→ **Task objective**:
Return the entries that follow exactly, with no images.

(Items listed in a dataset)
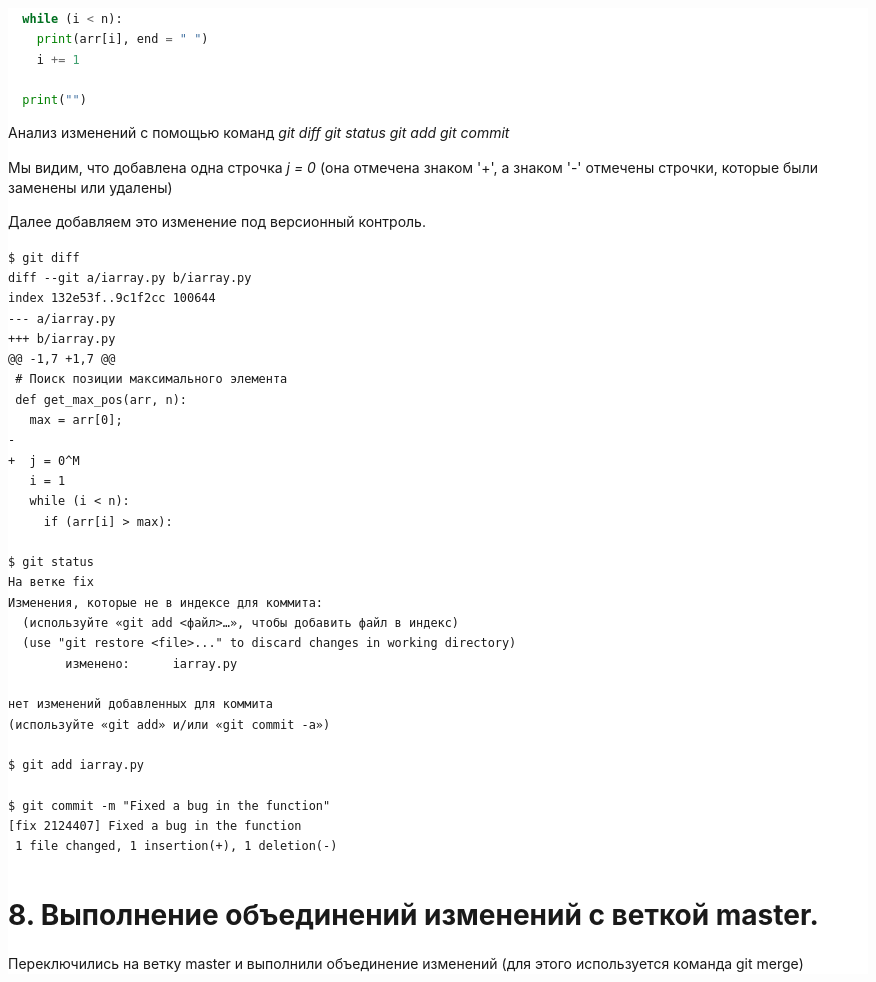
 ``` py
  while (i < n):
    print(arr[i], end = " ")
    i += 1
  
  print("")
```

Анализ изменений с помощью команд *git diff* *git status* *git add* *git commit*

Мы видим, что добавлена одна строчка *j = 0* (она отмечена знаком '+', а знаком '-' отмечены строчки, которые были заменены или удалены)

Далее добавляем это изменение под версионный контроль.

```
$ git diff
diff --git a/iarray.py b/iarray.py
index 132e53f..9c1f2cc 100644
--- a/iarray.py
+++ b/iarray.py
@@ -1,7 +1,7 @@
 # Поиск позиции максимального элемента
 def get_max_pos(arr, n):
   max = arr[0];
-
+  j = 0^M
   i = 1
   while (i < n):
     if (arr[i] > max):

$ git status
На ветке fix
Изменения, которые не в индексе для коммита:
  (используйте «git add <файл>…», чтобы добавить файл в индекс)
  (use "git restore <file>..." to discard changes in working directory)
        изменено:      iarray.py

нет изменений добавленных для коммита
(используйте «git add» и/или «git commit -a»)

$ git add iarray.py

$ git commit -m "Fixed a bug in the function"
[fix 2124407] Fixed a bug in the function
 1 file changed, 1 insertion(+), 1 deletion(-)
```

# 8. Выполнение объединений изменений с веткой master.

Переключились на ветку master и выполнили объединение изменений (для этого
используется команда git merge)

→ **Answer for the task**:
 ``` py
  while (i < n):
    print(arr[i], end = " ")
    i += 1
  
  print("")
```

Анализ изменений с помощью команд *git diff* *git status* *git add* *git commit*

Мы видим, что добавлена одна строчка *j = 0* (она отмечена знаком '+', а знаком '-' отмечены строчки, которые были заменены или удалены)

Далее добавляем это изменение под версионный контроль.

```
$ git diff
diff --git a/iarray.py b/iarray.py
index 132e53f..9c1f2cc 100644
--- a/iarray.py
+++ b/iarray.py
@@ -1,7 +1,7 @@
 # Поиск позиции максимального элемента
 def get_max_pos(arr, n):
   max = arr[0];
-
+  j = 0^M
   i = 1
   while (i < n):
     if (arr[i] > max):

$ git status
На ветке fix
Изменения, которые не в индексе для коммита:
  (используйте «git add <файл>…», чтобы добавить файл в индекс)
  (use "git restore <file>..." to discard changes in working directory)
        изменено:      iarray.py

нет изменений добавленных для коммита
(используйте «git add» и/или «git commit -a»)

$ git add iarray.py

$ git commit -m "Fixed a bug in the function"
[fix 2124407] Fixed a bug in the function
 1 file changed, 1 insertion(+), 1 deletion(-)
```

# 8. Выполнение объединений изменений с веткой master.

Переключились на ветку master и выполнили объединение изменений (для этого
используется команда git merge)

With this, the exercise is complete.